(1.) THIS is an appeal at the instance of M/s. Polar Marmo Agglomerates Ltd. who imported certain plant and machinery from M/s. Breton S.P.A. Industria Meccanica, Italy as part of the collaboration agreement dated 20 -6 -89 entered into between the parties. The issue for consideration relates to the valuation of the plant and machinery thus imported. The Commissioner (Appeals) while affirming the order of the adjudicating authority took the view that fee for transfer of know -how and also for assembling and start up of the plant are to be added to the assessable value of the imported plant and machinery. The above finding is under challenge in this appeal at the instance of the importer.

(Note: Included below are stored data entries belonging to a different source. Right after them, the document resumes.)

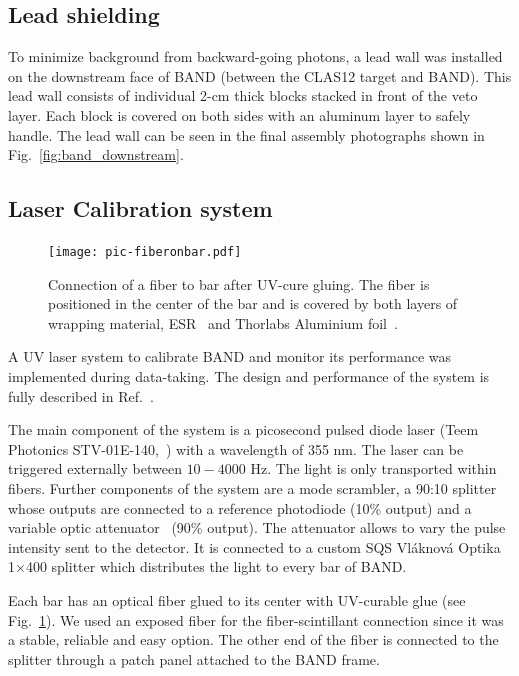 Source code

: \documentclass[3p,twocolumn]{elsarticle}
\begin{document}
\subsection{Lead shielding}
To minimize background from backward-going photons, a
lead wall was installed on the downstream face of BAND (between the CLAS12 target
and BAND). This lead wall consists of individual 2-\si{\centi\meter}
thick blocks stacked in front of the veto layer. Each block is covered
on both sides with an aluminum layer to safely handle. The
lead wall can be seen in the final assembly photographs shown in
Fig.~\ref{fig:band_downstream}.


\subsection{Laser Calibration system}
\label{sec:laserystem}
\begin{figure}[tb]
	\centering
		\texttt{[image: pic-fiberonbar.pdf]}
	\caption{Connection of a fiber to bar after UV-cure gluing. The fiber is positioned in the center of the bar and is covered by both layers of wrapping material, ESR~\cite{3MESR} and Thorlabs Aluminium foil~\cite{thorlabsfoil}.}
	\label{fig:pic-fiberonbar}
\end{figure} 
A UV laser system to calibrate BAND and monitor its
performance was implemented during data-taking. 
The design and performance of the system is fully 
described in Ref.~\cite{band-laser}. 

The main component of the system is a picosecond pulsed diode laser 
(Teem Photonics STV-01E-140,~\cite{teem_laser}) with a wavelength 
of 355 \si{\nano\meter}. The laser can be triggered externally between 
$10-4000$ \si{\hertz}. The light is only transported within fibers. Further components of the system are a mode scrambler, a 90:10 splitter whose outputs are connected to a reference photodiode (10\% output) and a variable optic attenuator~\cite{attenuator} (90\% output). The attenuator allows to vary the pulse intensity sent to the detector. It is connected to a custom SQS Vl\'aknov\'a Optika 1$\times$400 splitter which distributes the light to every bar of BAND. 

Each bar has an optical fiber glued to its center with UV-curable glue (see
Fig.~\ref{fig:pic-fiberonbar}). We used an exposed fiber for the fiber-scintillant connection since it was a stable, reliable and easy option. The other end of the fiber is connected to the splitter through a patch panel attached to the BAND frame. 
\end{document}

(2.) IT is contended on behalf of the appellant that the Commissioner has mis -interpreted the terms of the contract and wrongly applied the ratio of Essar Gujarat in this case. According to the appellant the case is covered by the decision of the Supreme Court in Tata Iron and Steel Co. Ltd. v. CCE&C, Bhubaneswar, 2000 (116) E.L.T. 422 and that of this Tribunal in CC, Mumbai v. Rockland Building Materials Ltd., 2000 (115) E.L.T. 228. The appellant submits that agreement to purchase the plant and machinery, agreement regarding assembling and start -up of the plant and agreement for transfer of technical know -how licence are three different parts of the collaboration agreement dated 20 -6 -89. It is pointed out that the Commissioner (Appeals) has wrongly understood the transfer of licence and technical know -how as one for making the plant operational. Know -how licence that is being granted gives the customer agglomerate know -how and a complete and tested programme with necessary assistance. It is not in the matter of plant and machinery which is imported. The appellant would further submit that fee for assembling and start -up of the plant is separately charged and neither the know -how licence nor the agreement for assembling and start -up of the plant is a condition for sale of the plant and machinery. In the show cause notice allegation is that Rule 9(1)(c) of the Customs Valuation (Determination of Price of Imported Goods) Rules, 1988 would apply in the present case. The above rule reads as follows:
(3.) LEARNED Departmental Representative, on the other hand, submits that unless plant and machinery is assembled and start -up of the plant is over with the assistance of know -how, no useful purpose would be served by import of plant and machinery. Therefore, Commissioner (Appeals) was fully justified in adding know -how fee as well as assembling and start -up fee to the value of the plant and machinery.